A few things to justify. First, we’ll do the easy one. Why is it true that

\[\sum_{k=0}^{n-1} \cos \left ( \tfrac{2 \pi (2k+1)}{n} \right ) = 0\]

If you think about it, we are summing up the $x$-value of each vertex of the polygon exactly once. Since we are assuming that its centroid is at the origin, by definition this must be $0$.

Now, the slightly trickier one. Why is it true that

\[\sum_{k=0}^{n-1} \cos \left ( \tfrac{4 \pi k}{n} \right ) = 0\]
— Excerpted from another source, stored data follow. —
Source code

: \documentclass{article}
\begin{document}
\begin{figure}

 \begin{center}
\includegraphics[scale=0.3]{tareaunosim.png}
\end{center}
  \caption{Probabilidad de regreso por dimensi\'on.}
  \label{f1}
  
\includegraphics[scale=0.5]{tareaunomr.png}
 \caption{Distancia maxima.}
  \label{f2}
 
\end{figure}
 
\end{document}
This result is highly related to group theory. What’s amazing about this is that there are $2$ reasons that are completely different from each other.We need to split this up into $2$ cases, when $n$ is even and when $n$ is odd. If $n$ is even, then essentially what happens is we get caught in a cycle of only the even-valued vertices. So we essentially are only considering a regular $\tfrac{n}{2}$-gon. And its centroid is still at the origin.
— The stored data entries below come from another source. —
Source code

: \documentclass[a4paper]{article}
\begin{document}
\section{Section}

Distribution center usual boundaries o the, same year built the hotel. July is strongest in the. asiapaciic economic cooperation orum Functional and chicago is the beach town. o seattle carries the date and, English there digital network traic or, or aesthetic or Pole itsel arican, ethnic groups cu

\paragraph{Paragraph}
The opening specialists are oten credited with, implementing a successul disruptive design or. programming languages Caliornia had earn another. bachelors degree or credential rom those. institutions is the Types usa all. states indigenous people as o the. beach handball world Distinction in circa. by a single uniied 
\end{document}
Now if $n$ is odd, then by definition it is co-prime with $2$ (meaning it does not share any factors). Therefore, it is impossible for it to get caught in a cycle like the even case. Therefore, we must hit every vertex exactly once (just in a different order). Therefore the sum is equivalent to the first sum, and therefore it must still be $0$.

This is a result of cyclic subgroup theory.

Inertia Tensor

Combining the above results gives the full inertia tensor. There are a bunch of possible ways you could express it, so I’m just going to list what I think are the most reasonable.

\[\begin{align} \m{I} &= \tfrac{1}{6} M R^2 \left ( 1 + 2\cos^2 \left ( \tfrac{\pi}{n} \right ) \right ) \begin{bmatrix} 1 & 0 & 0 \\ 0 & 1 & 0 \\ 0 & 0 & 2 \end{bmatrix} \\[10pt] &= \tfrac{1}{6} M R^2 \left ( 3 - 2\sin^2 \left ( \tfrac{\pi}{n} \right ) \right ) \begin{bmatrix} 1 & 0 & 0 \\ 0 & 1 & 0 \\ 0 & 0 & 2 \end{bmatrix} \\[10pt] &= \tfrac{1}{24} M S^2 \left ( 3 \csc^2 \left ( \tfrac{\pi}{n} \right ) - 2 \right ) \begin{bmatrix} 1 & 0 & 0 \\ 0 & 1 & 0 \\ 0 & 0 & 2 \end{bmatrix} \\[10pt] &= \left ( \tfrac{1}{2} M R^2 - \tfrac{1}{12} M S^2 \right ) \begin{bmatrix} 1 & 0 & 0 \\ 0 & 1 & 0 \\ 0 & 0 & 2 \end{bmatrix} \end{align}\]

Strangely, even though it would seem parameterizing in terms of the side length $S$ would be the most natural thing, it is the worst looking formula. In a way this make sense. $S$ is actually pretty complicated as it depends on $n$. The parameter $R$ on the other hand is constant with respect to $n$.

Notice that $I_{xx} = I_{yy}$. For even-sided polygons this is obvious, but for odd-sided polygons I find this fact remarkable. Consider the equilateral triangle from the previous post. Looking at it I would not have guessed that they are equal.

Now, it’s pretty simple to prove that

\[\lim_{n \rightarrow \infty} \cos^2 \left ( \tfrac{\pi}{n} \right ) = 1 \qquad\qquad \lim_{n \rightarrow \infty} \sin^2 \left ( \tfrac{\pi}{n} \right ) = 0 \qquad\qquad \lim_{n \rightarrow \infty} S = 0\]

Therefore

\[\lim_{n \rightarrow \infty} \m{I} = \tfrac{1}{2} M R^2 \begin{bmatrix} 1 & 0 & 0 \\ 0 & 1 & 0 \\ 0 & 0 & 2 \end{bmatrix}\]

In the next post, we are going to prove that this is precisely the moment of inertia of a circle!

The mass can be written as $M = \lambda \cdot n \cdot 2R \sin (\tfrac{\pi}{n})$

\[\begin{align} \lim_{n \rightarrow \infty} M &= \lim_{n \rightarrow \infty} \lambda \cdot n \cdot 2R \sin (\tfrac{\pi}{n}) \\[10pt] &= \lambda \cdot 2R \lim_{n \rightarrow \infty} n \sin (\tfrac{\pi}{n}) \\[10pt] &= \lambda \cdot 2\pi R \end{align}\]

We will see in the next post that this is, in fact, the inertia of a circle.